(EXTRACTED RECORDS begins)
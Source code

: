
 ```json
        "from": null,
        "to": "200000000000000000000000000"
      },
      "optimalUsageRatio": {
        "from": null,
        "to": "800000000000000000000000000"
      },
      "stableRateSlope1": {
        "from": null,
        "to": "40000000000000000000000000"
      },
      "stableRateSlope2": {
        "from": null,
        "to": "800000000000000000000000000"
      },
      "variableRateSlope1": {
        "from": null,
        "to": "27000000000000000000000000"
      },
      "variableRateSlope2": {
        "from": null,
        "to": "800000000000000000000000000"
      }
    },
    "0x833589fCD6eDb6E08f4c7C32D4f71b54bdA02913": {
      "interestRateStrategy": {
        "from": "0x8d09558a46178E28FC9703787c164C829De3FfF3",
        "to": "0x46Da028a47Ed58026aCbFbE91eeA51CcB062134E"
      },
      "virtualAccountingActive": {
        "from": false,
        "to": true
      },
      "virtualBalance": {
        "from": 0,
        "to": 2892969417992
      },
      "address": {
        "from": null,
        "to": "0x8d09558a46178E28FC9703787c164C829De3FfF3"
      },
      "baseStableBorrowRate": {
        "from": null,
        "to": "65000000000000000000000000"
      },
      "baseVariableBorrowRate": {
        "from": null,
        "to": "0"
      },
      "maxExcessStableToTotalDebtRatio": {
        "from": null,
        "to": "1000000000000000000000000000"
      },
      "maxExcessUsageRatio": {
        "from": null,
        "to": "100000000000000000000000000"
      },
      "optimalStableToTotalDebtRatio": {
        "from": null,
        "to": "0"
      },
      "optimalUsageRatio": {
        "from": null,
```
(EXTRACTED RECORDS ends)
Retype all of the listing exactly, leaving out no line.

● ANSWER BOX:
Source code

:
 ```json
        "from": null,
        "to": "200000000000000000000000000"
      },
      "optimalUsageRatio": {
        "from": null,
        "to": "800000000000000000000000000"
      },
      "stableRateSlope1": {
        "from": null,
        "to": "40000000000000000000000000"
      },
      "stableRateSlope2": {
        "from": null,
        "to": "800000000000000000000000000"
      },
      "variableRateSlope1": {
        "from": null,
        "to": "27000000000000000000000000"
      },
      "variableRateSlope2": {
        "from": null,
        "to": "800000000000000000000000000"
      }
    },
    "0x833589fCD6eDb6E08f4c7C32D4f71b54bdA02913": {
      "interestRateStrategy": {
        "from": "0x8d09558a46178E28FC9703787c164C829De3FfF3",
        "to": "0x46Da028a47Ed58026aCbFbE91eeA51CcB062134E"
      },
      "virtualAccountingActive": {
        "from": false,
        "to": true
      },
      "virtualBalance": {
        "from": 0,
        "to": 2892969417992
      },
      "address": {
        "from": null,
        "to": "0x8d09558a46178E28FC9703787c164C829De3FfF3"
      },
      "baseStableBorrowRate": {
        "from": null,
        "to": "65000000000000000000000000"
      },
      "baseVariableBorrowRate": {
        "from": null,
        "to": "0"
      },
      "maxExcessStableToTotalDebtRatio": {
        "from": null,
        "to": "1000000000000000000000000000"
      },
      "maxExcessUsageRatio": {
        "from": null,
        "to": "100000000000000000000000000"
      },
      "optimalStableToTotalDebtRatio": {
        "from": null,
        "to": "0"
      },
      "optimalUsageRatio": {
        "from": null,
```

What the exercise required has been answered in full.